Try as I might, I still can’t work out this book. I finished it a week or more ago and it still doesn’t make all that much sense to me. With that said and the litany of reviews out there concerning it, I’m going to make this review fairly short.


The plots starts out strangely, in true Murakami style, with the protagonist, Okada, searching for his missing cat. This in itself isn’t that strange, but soon after he receives a call from a woman who apparently wants phone sex. He hangs up, but she continues to call and even at this point, having read the whole book, I fail to see the reasoning behind it. Perhaps it was simply done to set the tone. Who knows when it comes to Murakami?


After this point things get odder and all the while, Okada is searching for his missing cat. From the outset we learn that he’s inextricably tied up with his wife’s brother, a dark ominous figure who continues to make his presence known throughout.
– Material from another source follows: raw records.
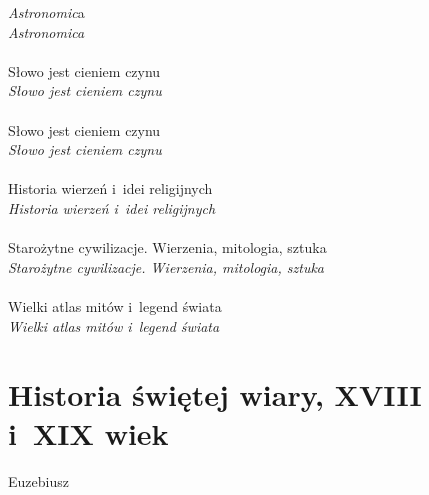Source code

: \documentclass[a4paper,11pt]{article}
\begin{document}
\Jest  \emph{Astronomic}a \\
\Powin \emph{Astronomica} \\
 \\
\Jest  Słowo jest cieniem czynu \\
\Powin \emph{Słowo jest cieniem czynu} \\
 \\
\Jest  Słowo jest cieniem czynu \\
\Powin \emph{Słowo jest cieniem czynu} \\
 \\
\Jest  Historia wierzeń i~idei religijnych \\
\Powin \emph{Historia wierzeń i~idei religijnych} \\
 \\
\Jest  Starożytne cywilizacje. Wierzenia, mitologia, sztuka \\
\Powin \emph{Starożytne cywilizacje. Wierzenia, mitologia, sztuka} \\
 \\
\Jest  Wielki atlas mitów i~legend świata \\
\Powin \emph{Wielki atlas mitów i~legend świata} \\


\vspace{\spaceTwo}










\section{Historia świętej wiary, XVIII i~XIX wiek}

\vspace{\spaceTwo}






\start {} Euzebiusz \\


\end{document}
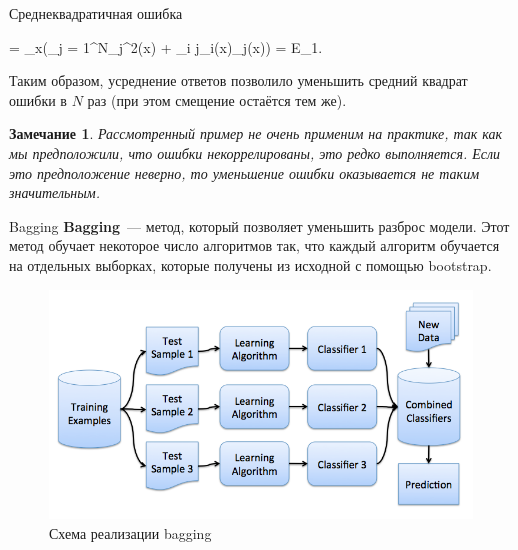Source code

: \documentclass[notheorems, handout]{beamer}
\newtheorem{remark}{Замечание}
\begin{document}
\begin{frame}{Среднеквадратичная ошибка}
	\begin{flalign*}
		= _{x}\left(\displaystyle\sum_{j = 1}^{N}\varepsilon_{j}^{2}(x) + \displaystyle\sum_{i \neq j}\varepsilon_{i}(x)\varepsilon_{j}(x)\right) = E_{1}.
	\end{flalign*}
	\par\smallskip
	Таким образом, усреднение ответов позволило уменьшить средний квадрат ошибки в $N$ раз (при этом смещение остаётся тем же).
	\par\smallskip
	\begin{remark}
		Рассмотренный пример не очень применим на практике, так как мы предположили, что ошибки некоррелированы, это редко выполняется.  Если это предположение неверно, то уменьшение ошибки оказывается не таким значительным.
	\end{remark}
\end{frame}

\begin{frame}{Bagging}
	\textbf{Bagging}~--- метод, который позволяет уменьшить разброс модели. Этот метод обучает некоторое число алгоритмов так, что каждый алгоритм обучается на отдельных выборках, которые получены из исходной с помощью bootstrap.
	\begin{figure}[h!]
	\includegraphics[width=0.9 \textwidth]{img/bagging}
	\caption{Схема реализации bagging}
\end{figure}

\end{frame}
\end{document}
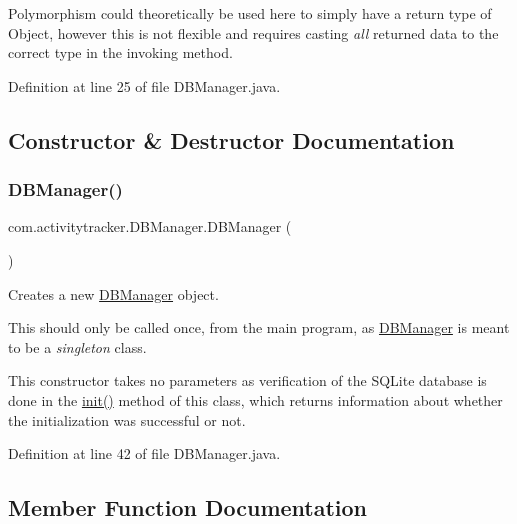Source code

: Polymorphism could theoretically be used here to simply have a return type of Object, however this is not flexible and requires casting {\itshape all} returned data to the correct type in the invoking method. 

Definition at line 25 of file D\+B\+Manager.\+java.



\subsection{Constructor \& Destructor Documentation}
\mbox{\label{classcom_1_1activitytracker_1_1_d_b_manager_ac1f558ef56fe02d74fe103a473a15bb5}} 
\subsubsection{\texorpdfstring{D\+B\+Manager()}{DBManager()}}
{\footnotesize\ttfamily com.\+activitytracker.\+D\+B\+Manager.\+D\+B\+Manager (\begin{DoxyParamCaption}{ }\end{DoxyParamCaption})\hspace{0.3cm}{\ttfamily [package]}}

Creates a new \mbox{\hyperlink{classcom_1_1activitytracker_1_1_d_b_manager}{D\+B\+Manager}} object.

This should only be called once, from the main program, as \mbox{\hyperlink{classcom_1_1activitytracker_1_1_d_b_manager}{D\+B\+Manager}} is meant to be a {\itshape singleton} class.

This constructor takes no parameters as verification of the S\+Q\+Lite database is done in the \mbox{\hyperlink{classcom_1_1activitytracker_1_1_d_b_manager_a41df4600bb5901a26a4ea6a7108a70b9}{init()}} method of this class, which returns information about whether the initialization was successful or not. 

Definition at line 42 of file D\+B\+Manager.\+java.



\subsection{Member Function Documentation}
\mbox{\label{classcom_1_1activitytracker_1_1_d_b_manager_a39ef296348c7bfacf965b3417655f4e5}} 

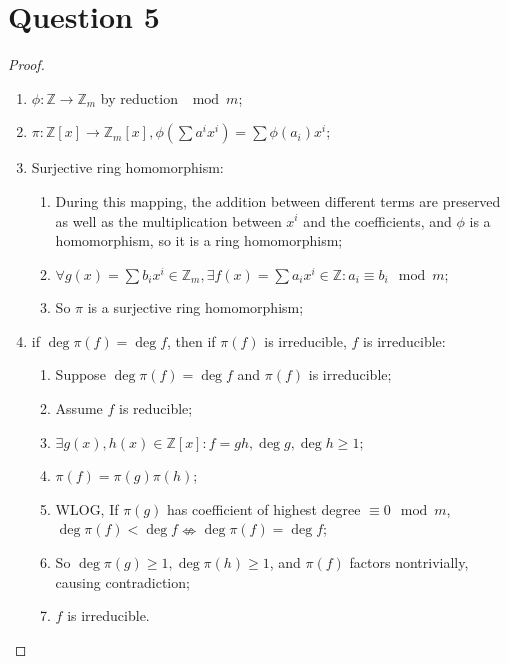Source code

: \documentclass{article}
\begin{document}
\newpage

\section*{Question 5}

\begin{proof}
~
    \begin{enumerate}
        \item $\phi:\mathbb{Z}\to\mathbb{Z}_m$ by reduction $\mod{m}$;
        \item $\pi:\mathbb{Z}[x]\to\mathbb{Z}_m[x],\phi(\sum a^ix^i)=\sum\phi(a_i)x^i$;
        \item Surjective ring homomorphism:
        \begin{enumerate}
            \item During this mapping, the addition between different terms are preserved as well as the multiplication between $x^i$ and the coefficients, and $\phi$ is a homomorphism, so it is a ring homomorphism;
            \item $\forall g(x)=\sum b_ix^i\in\mathbb{Z}_m,\exists f(x)=\sum a_ix^i\in\mathbb{Z}:a_i\equiv b_i\mod{m}$;
            \item So $\pi$ is a surjective ring homomorphism;
        \end{enumerate}
        \item if $\deg \pi(f)=\deg f$, then if $\pi(f)$ is irreducible, $f$ is irreducible:
        \begin{enumerate}
            \item Suppose $\deg \pi(f)=\deg f$ and $\pi(f)$ is irreducible;
            \item Assume $f$ is reducible;
            \item $\exists g(x),h(x)\in\mathbb{Z}[x]:f=gh,\deg g,\deg h\geq1$;
            \item $\pi(f)=\pi(g)\pi(h)$;
            \item WLOG, If $\pi(g)$ has coefficient of highest degree $\equiv 0\mod{m}$, $\deg\pi(f)<\deg f\nLeftrightarrow\deg\pi(f)=\deg f$;
            \item So $\deg \pi(g)\geq1,\deg\pi(h)\geq 1$, and $\pi(f)$ factors nontrivially, causing contradiction;
            \item $f$ is irreducible.
        \end{enumerate}
    \end{enumerate}
\end{proof}

\newpage
\end{document}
I really don’t know what to say about this. I’m wracking my brains here but I keep coming up empty. I found the experience of reading another otherworldly offering from Murakami a bit like the time I read Kafka on the Shore. It was largely about reality and was set in a place where two very different types of reality met. It was about disconnection and trying to reconnect. It also had the theme of war running throughout it. The war had little relevance to Okada, but the host of characters he met were in some way connected with it. It served to highlight how we all live in a very different reality to one another and the struggle we face when we try to connect those two.


Largely relationships were used to highlight an ever-increasing divide between each other. Be it from the strange relationships that were made, or the ones that fell apart i.e. Okada and his wife.


I’m not going to bother trying to wrack my brains any further to find the hidden meaning. It just didn’t work for me. Existential stuff is great on the surface, but it always falls flat for me. If you like all that magical realism stuff, though, I’m sure you’d love this. I just happen to like my books to reflect the real world a little more. I did like it, I just didn’t love it.